It is known to conduct the video IF carrier and the audio IF carrier of a television receiver via a common IF amplifier in which the gain for the audio carrier is reduced compared to that for the video carrier. At the output of the video rectifier, which operates as an amplitude demodulator, there then appears, inter alia, the difference frequency of 5.5 MHz between the video IF carrier and the audio IF carrier which is fed to the FM audio demodulator via a further amplifier. In this intercarrier circuit, the audio reproduction is relatively sensitive to interference by the video signal.
In parallel sound television receivers, the video IF carrier and the audio IF carrier are transmitted via separate amplification paths to separate demodulators so that they cannot influence one another and mutual interference between video and audio can no longer occur. However, such a circuit entails additional expenditures.
It is also know, as disclosed in German Pat. No. 1,138,813, to selectively couple the audio IF carrier and the video IF carrier out of the IF amplifier, to free the video IF carrier from the modulation by the video signal and then to obtain an inter carrier of 5.5 MHz by mixing the two carriers. The elimination of the modulation which represents the picture content is then essentially effected by amplitude limitation of the video IF carrier. However, in this circuit there still remain phase fluctuations which are dependent on the picture content in the mixed carrier obtained by removing the picture dependent modulation and these phase fluctuations may also lead to interference in the audio reproduction.
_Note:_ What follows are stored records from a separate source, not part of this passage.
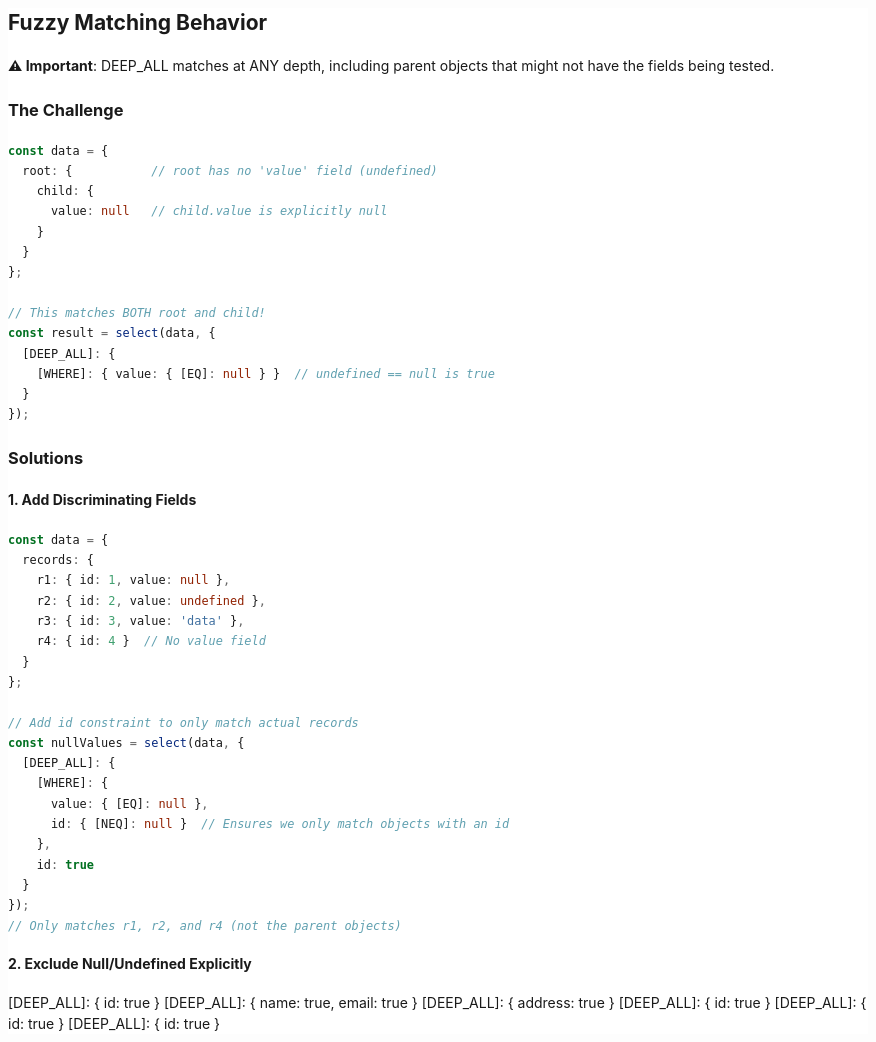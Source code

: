 ## Fuzzy Matching Behavior

**⚠️ Important**: DEEP_ALL matches at ANY depth, including parent objects that might not have the fields being tested.

### The Challenge

```typescript
const data = {
  root: {           // root has no 'value' field (undefined)
    child: {
      value: null   // child.value is explicitly null
    }
  }
};

// This matches BOTH root and child!
const result = select(data, {
  [DEEP_ALL]: {
    [WHERE]: { value: { [EQ]: null } }  // undefined == null is true
  }
});
```

### Solutions

#### 1. Add Discriminating Fields

```typescript
const data = {
  records: {
    r1: { id: 1, value: null },
    r2: { id: 2, value: undefined },
    r3: { id: 3, value: 'data' },
    r4: { id: 4 }  // No value field
  }
};

// Add id constraint to only match actual records
const nullValues = select(data, {
  [DEEP_ALL]: {
    [WHERE]: { 
      value: { [EQ]: null },
      id: { [NEQ]: null }  // Ensures we only match objects with an id
    },
    id: true
  }
});
// Only matches r1, r2, and r4 (not the parent objects)
```

#### 2. Exclude Null/Undefined Explicitly


  [DEEP_ALL]: { id: true }
  [DEEP_ALL]: { name: true, email: true }
  [DEEP_ALL]: { address: true }
  [DEEP_ALL]: { id: true }
  [DEEP_ALL]: { id: true }
  [DEEP_ALL]: { id: true }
It would also be conceivable to generate the mixed carrier in an oscillator which oscillates freely at precisely the video IF and then to mix it with the modulated audio IF carrier to obtain the intercarrier. Then the mixed carrier would be free of any amplitude or phase modulation. But this solution cannot be realized in practice for the following reason:
Microphony phenomena and electrical stray currents from the mains or the vertical deflection member cause slight changes in frequency in the oscillator of an order of magnitude of several hundred hertz so that the frequencies of the video IF carrier and of the audio IF carrier change in the same way. Since the difference carrier, or intercarrier, is obtained by mixing these two carriers, these changes in frequency have practically no effect in the resulting intercarrier. However, if the audio IF carrier is subjected to these frequency fluctuations but the mixed carrier is not, the resulting audio will again be subject to interference from changes in the oscillator frequency.